A separate post described the compute hardware comprising the new cluster.
“RSC today comprises a total of 760 NVIDIA DGX A100 systems as its compute nodes, for a total of 6,080 GPUs — with each A100 GPU being more powerful than the V100 used in our previous system,” said Meta Technical Program Manager Kevin Lee and Software Engineer Shubho Sengupta.
They also offered details about the networking and storage infrastructure.
“Each DGX communicates via an NVIDIA Quantum 1600 Gb/s InfiniBand two-level Clos fabric that has no oversubscription. RSC’s storage tier has 175 petabytes of Pure Storage FlashArray, 46 petabytes of cache storage in Penguin Computing Altus systems, and 10 petabytes of Pure Storage FlashBlade,” they wrote.
18 months from idea to delivery – Nvidia
Nvidia separately confirmed its involvement in the project. In its blog post it offered more details about the new supercomputing installation. The company said it took 18 months from conception to delivery.
Nvidia and Meta previously collaborated, when Meta was still Facebook, on a first-generation AI high-performance cluster (HPC).
“Meta built the first generation of this infrastructure for AI research with 22,000 NVIDIA V100 Tensor Core GPUs that handles 35,000 AI training jobs a day,” said Nvidia.

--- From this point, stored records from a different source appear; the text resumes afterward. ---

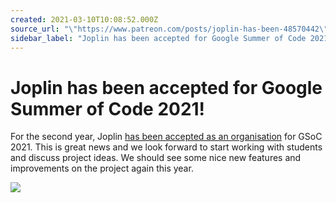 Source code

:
 ```yaml
---
created: 2021-03-10T10:08:52.000Z
source_url: "\"https://www.patreon.com/posts/joplin-has-been-48570442\""
sidebar_label: "Joplin has been accepted for Google Summer of Code 2021!"
---
```


# Joplin has been accepted for Google Summer of Code 2021!

For the second year, Joplin [has been accepted as an organisation](https://summerofcode.withgoogle.com/organizations/6579646541332480/) for GSoC 2021. This is great news and we look forward to start working with students and discuss project ideas. We should see some nice new features and improvements on the project again this year.

![](https://raw.githubusercontent.com/laurent22/joplin/dev/Assets/WebsiteAssets/images/news/20210310-100852_0.png)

Nvidia claims Meta’s early benchmarks show the RSC training natural language processing (NLP) models three times faster. Computer visi jobs run 20x faster. And they’re just getting started.
“In a second phase later this year, RSC will expand to 16,000 GPUs that Meta believes will deliver a whopping 5 exaflops of mixed precision AI performance. And Meta aims to expand RSC’s storage system to deliver up to an exabyte of data at 16 terabytes per second,” said Nvidia.